La reina entró en la estancia seguida por un joven, pero Eric apenas lo vio, ya que sus ojos quedaron atrapados por la belleza de aquella mujer. Estaba radiante. Tenía la piel luminosa, las mejillas sonrosadas y unas trenzas apretadas que apartaban el pelo rubio de su rostro. Ravenna abrió la túnica de color negro azabache que llevaba puesta y dejó al descubierto un vestido sin hombreras que realzaba su pecho. La tela metálica aparecía salpicada con dientes de lobo. Clavó sus penetrantes ojos azules en Eric, exigiendo con la mirada que se irguiera. Él obedeció al instante, pues, técnicamente, era su reina. La reina oscura. Nunca la había contemplado tan de cerca.
Ravenna se aproximó a él hasta quedar a solo unos centímetros de distancia. Llevaba una corona de plata con cadenas ornamentales que colgaban a ambos lados de su cabeza. Percibió el hedor de la camisa sudorosa de Eric y arrugó la nariz.

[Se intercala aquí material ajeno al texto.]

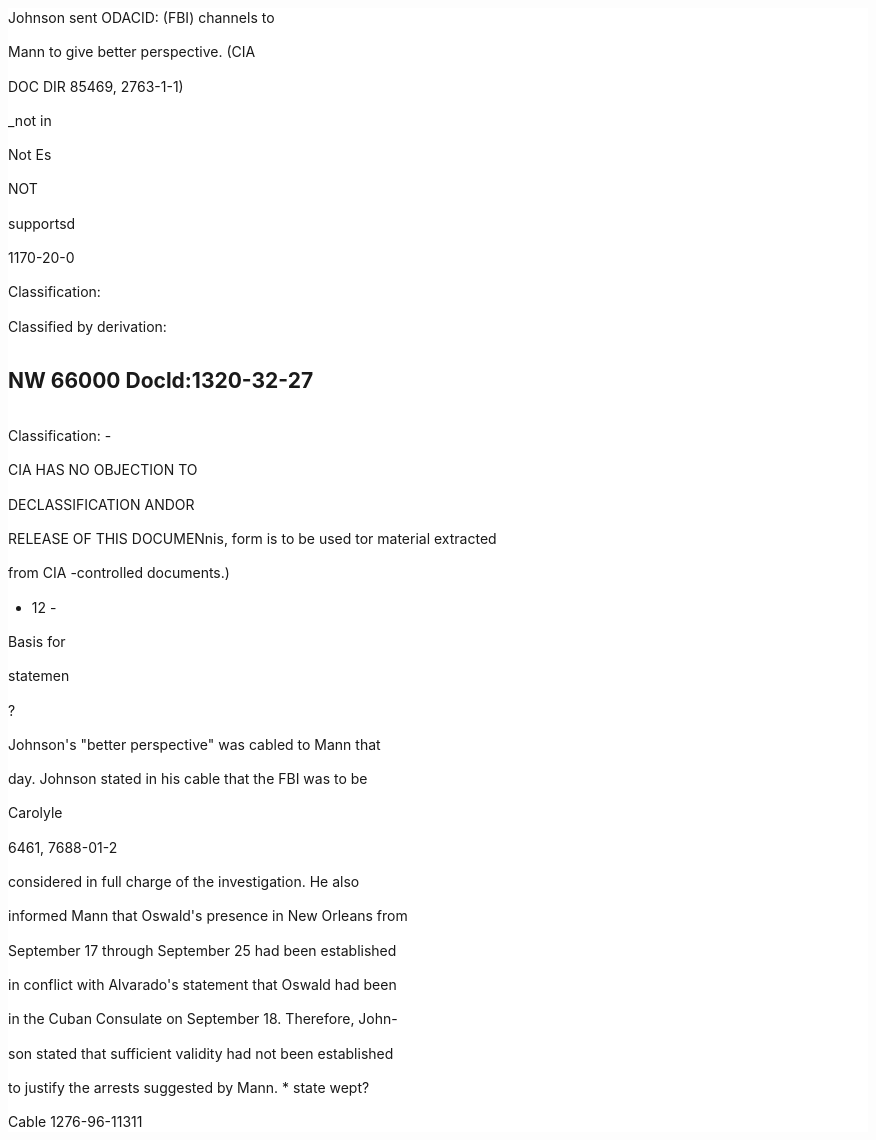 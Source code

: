 Johnson sent ODACID: (FBI) channels to

Mann to give better perspective. (CIA

DOC DIR 85469, 2763-1-1)

_not in

Not Es

NOT

supportsd

1170-20-0

Classification:

Classified by derivation:

NW 66000 Docld:1320-32-27
---

##
Classification: -

CIA HAS NO OBJECTION TO

DECLASSIFICATION ANDOR

RELEASE OF THIS DOCUMENnis, form is to be used tor material extracted

from CIA -controlled documents.)

- 12 -

Basis for

statemen

?

Johnson's "better perspective" was cabled to Mann that

day. Johnson stated in his cable that the FBI was to be

Carolyle

6461, 7688-01-2

considered in full charge of the investigation. He also

informed Mann that Oswald's presence in New Orleans from

September 17 through September 25 had been established

in conflict with Alvarado's statement that Oswald had been

in the Cuban Consulate on September 18. Therefore, John-

son stated that sufficient validity had not been established

to justify the arrests suggested by Mann. * state wept?

Cable 1276-96-11311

—Mi hermano me ha informado de que sois viudo, un borracho y uno de los pocos que se han aventurado dentro del Bosque Oscuro —dijo señalando al joven con chaqueta de cuero que se encontraba tras ella. Eric se dio cuenta de que era el hombre que le había abordado en la taberna y le había llevado hasta allí—. Uno de mis prisioneros ha escapado en el bosque —continuó.
Eric sacudió la cabeza.
—Entonces, ese hombre está muerto… —dijo.
—Esa mujer —corrigió ella, alzando un dedo enjoyado.

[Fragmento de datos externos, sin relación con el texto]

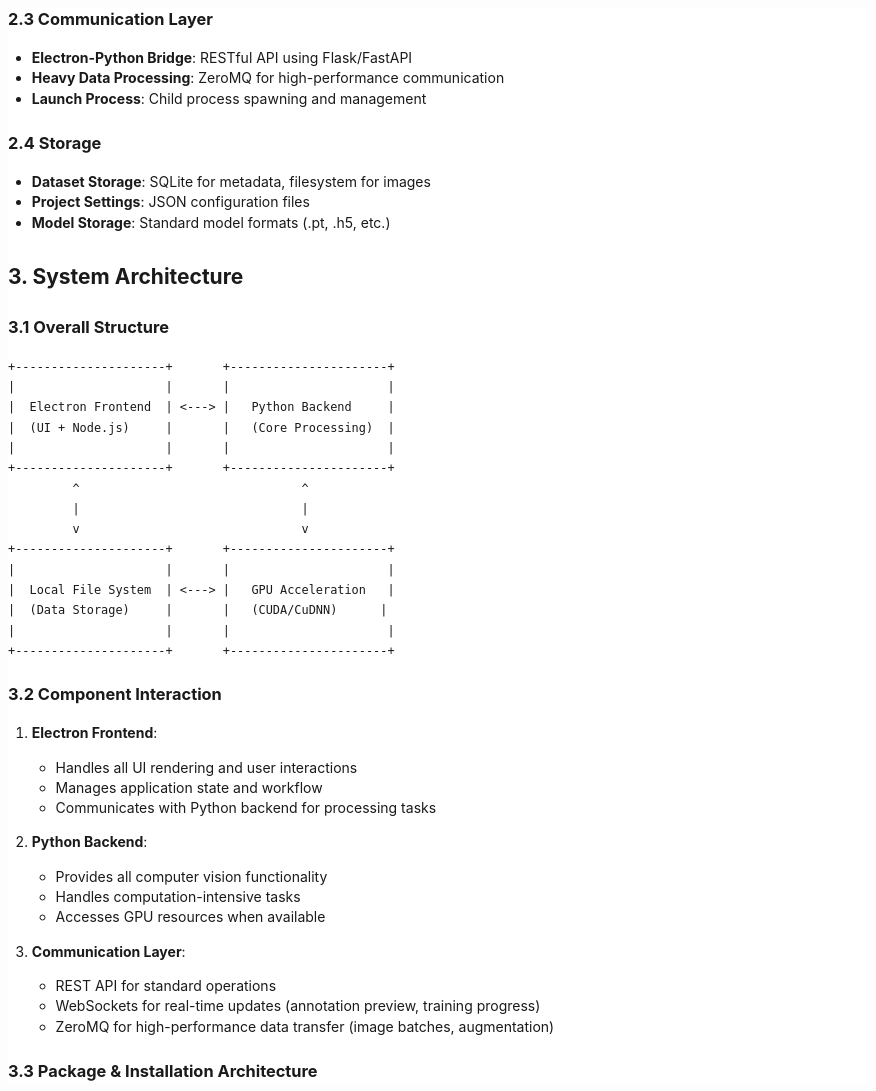 ### 2.3 Communication Layer

- **Electron-Python Bridge**: RESTful API using Flask/FastAPI
- **Heavy Data Processing**: ZeroMQ for high-performance communication
- **Launch Process**: Child process spawning and management

### 2.4 Storage

- **Dataset Storage**: SQLite for metadata, filesystem for images
- **Project Settings**: JSON configuration files
- **Model Storage**: Standard model formats (.pt, .h5, etc.)

## 3. System Architecture

### 3.1 Overall Structure

```
+---------------------+       +----------------------+
|                     |       |                      |
|  Electron Frontend  | <---> |   Python Backend     |
|  (UI + Node.js)     |       |   (Core Processing)  |
|                     |       |                      |
+---------------------+       +----------------------+
         ^                               ^
         |                               |
         v                               v
+---------------------+       +----------------------+
|                     |       |                      |
|  Local File System  | <---> |   GPU Acceleration   |
|  (Data Storage)     |       |   (CUDA/CuDNN)      |
|                     |       |                      |
+---------------------+       +----------------------+
```

### 3.2 Component Interaction

1. **Electron Frontend**:
   - Handles all UI rendering and user interactions
   - Manages application state and workflow
   - Communicates with Python backend for processing tasks

2. **Python Backend**:
   - Provides all computer vision functionality
   - Handles computation-intensive tasks
   - Accesses GPU resources when available

3. **Communication Layer**:
   - REST API for standard operations
   - WebSockets for real-time updates (annotation preview, training progress)
   - ZeroMQ for high-performance data transfer (image batches, augmentation)

### 3.3 Package & Installation Architecture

Eric cruzó los brazos sobre el pecho, tratando de calmarse. La habitación parecía moverse.
—Entonces, sin duda está muerta —rectificó.

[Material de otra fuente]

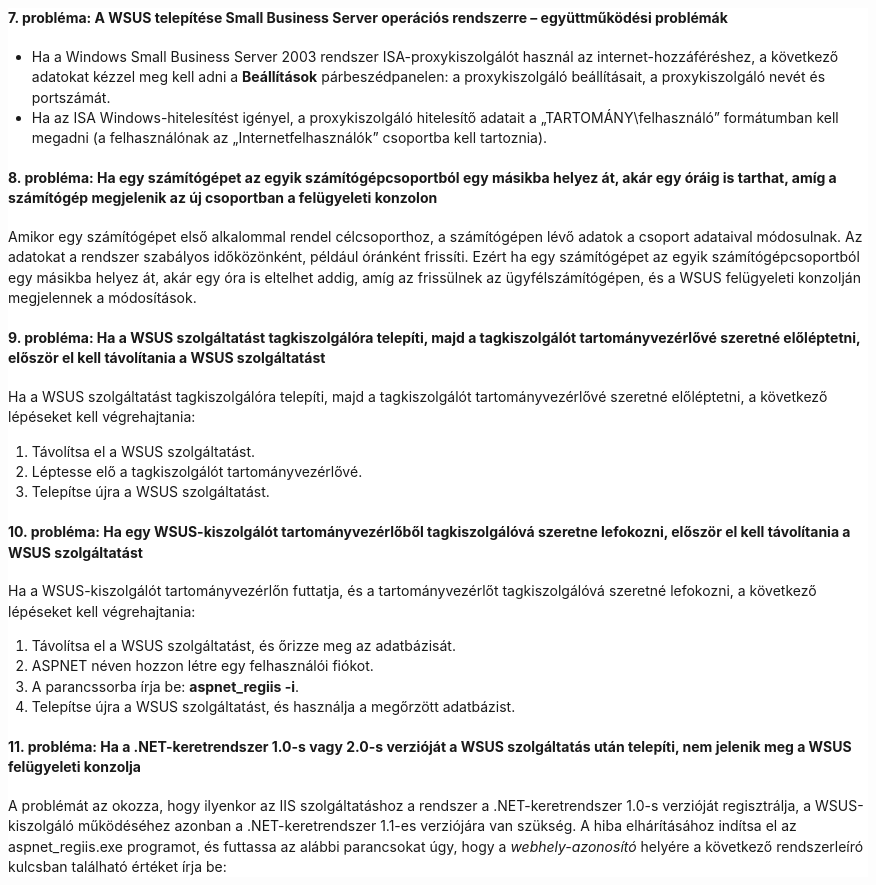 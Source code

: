 #### 7. probléma: A WSUS telepítése Small Business Server operációs rendszerre – együttműködési problémák

-   Ha a Windows Small Business Server 2003 rendszer ISA-proxykiszolgálót használ az internet-hozzáféréshez, a következő adatokat kézzel meg kell adni a **Beállítások** párbeszédpanelen: a proxykiszolgáló beállításait, a proxykiszolgáló nevét és portszámát.
-   Ha az ISA Windows-hitelesítést igényel, a proxykiszolgáló hitelesítő adatait a „TARTOMÁNY\\felhasználó” formátumban kell megadni (a felhasználónak az „Internetfelhasználók” csoportba kell tartoznia).

#### 8. probléma: Ha egy számítógépet az egyik számítógépcsoportból egy másikba helyez át, akár egy óráig is tarthat, amíg a számítógép megjelenik az új csoportban a felügyeleti konzolon

Amikor egy számítógépet első alkalommal rendel célcsoporthoz, a számítógépen lévő adatok a csoport adataival módosulnak. Az adatokat a rendszer szabályos időközönként, például óránként frissíti. Ezért ha egy számítógépet az egyik számítógépcsoportból egy másikba helyez át, akár egy óra is eltelhet addig, amíg az frissülnek az ügyfélszámítógépen, és a WSUS felügyeleti konzolján megjelennek a módosítások.

#### 9. probléma: Ha a WSUS szolgáltatást tagkiszolgálóra telepíti, majd a tagkiszolgálót tartományvezérlővé szeretné előléptetni, először el kell távolítania a WSUS szolgáltatást

Ha a WSUS szolgáltatást tagkiszolgálóra telepíti, majd a tagkiszolgálót tartományvezérlővé szeretné előléptetni, a következő lépéseket kell végrehajtania:

1.  Távolítsa el a WSUS szolgáltatást.
2.  Léptesse elő a tagkiszolgálót tartományvezérlővé.
3.  Telepítse újra a WSUS szolgáltatást.

#### 10. probléma: Ha egy WSUS-kiszolgálót tartományvezérlőből tagkiszolgálóvá szeretne lefokozni, először el kell távolítania a WSUS szolgáltatást

Ha a WSUS-kiszolgálót tartományvezérlőn futtatja, és a tartományvezérlőt tagkiszolgálóvá szeretné lefokozni, a következő lépéseket kell végrehajtania:

1.  Távolítsa el a WSUS szolgáltatást, és őrizze meg az adatbázisát.
2.  ASPNET néven hozzon létre egy felhasználói fiókot.
3.  A parancssorba írja be: **aspnet\_regiis -i**.
4.  Telepítse újra a WSUS szolgáltatást, és használja a megőrzött adatbázist.

#### 11. probléma: Ha a .NET-keretrendszer 1.0-s vagy 2.0-s verzióját a WSUS szolgáltatás után telepíti, nem jelenik meg a WSUS felügyeleti konzolja

A problémát az okozza, hogy ilyenkor az IIS szolgáltatáshoz a rendszer a .NET-keretrendszer 1.0-s verzióját regisztrálja, a WSUS-kiszolgáló működéséhez azonban a .NET-keretrendszer 1.1-es verziójára van szükség. A hiba elhárításához indítsa el az aspnet\_regiis.exe programot, és futtassa az alábbi parancsokat úgy, hogy a *webhely-azonosító* helyére a következő rendszerleíró kulcsban található értéket írja be:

La reina se inclinó y se aproximó tanto a él que las cadenas de su tocado rozaron el blusón de cuero de Eric. Olía a rosas muertas.
—Encuéntrala y tráemela —ordenó Ravenna.
Él sacudió la cabeza. Había sido cazador años atrás, antes de que Sara muriera, y había rastreado una presa hasta aquel bosque, pero había estado a punto de perder la vida. Incluso con las mejores armas y los mapas más detallados, la mayoría de la gente nunca se adentraba más de quinientos metros entre la arboleda.
—He estado suficientes veces en el Bosque Oscuro para saber que no voy a regresar —dijo y se volvió dispuesto a marcharse, pero la reina agarró su brazo.
—Recibirás una generosa recompensa —susurró.
Eric soltó una carcajada. Como si eso importara.
—Las monedas no sirven para nada si estás muerto y los cuervos te están picoteando los ojos.
Pero la reina no soltó su brazo, sino que aumentó la presión de la mano y clavó las uñas en su piel. Sonrió y se inclinó hacia él hasta que sus labios estuvieron muy cerca de los de Eric. Entonces aseguró:
—Harás lo que yo te ordene, cazador.
Eric contempló la mano de la reina sobre su brazo. Así que no se trataba de una petición, sino de una orden.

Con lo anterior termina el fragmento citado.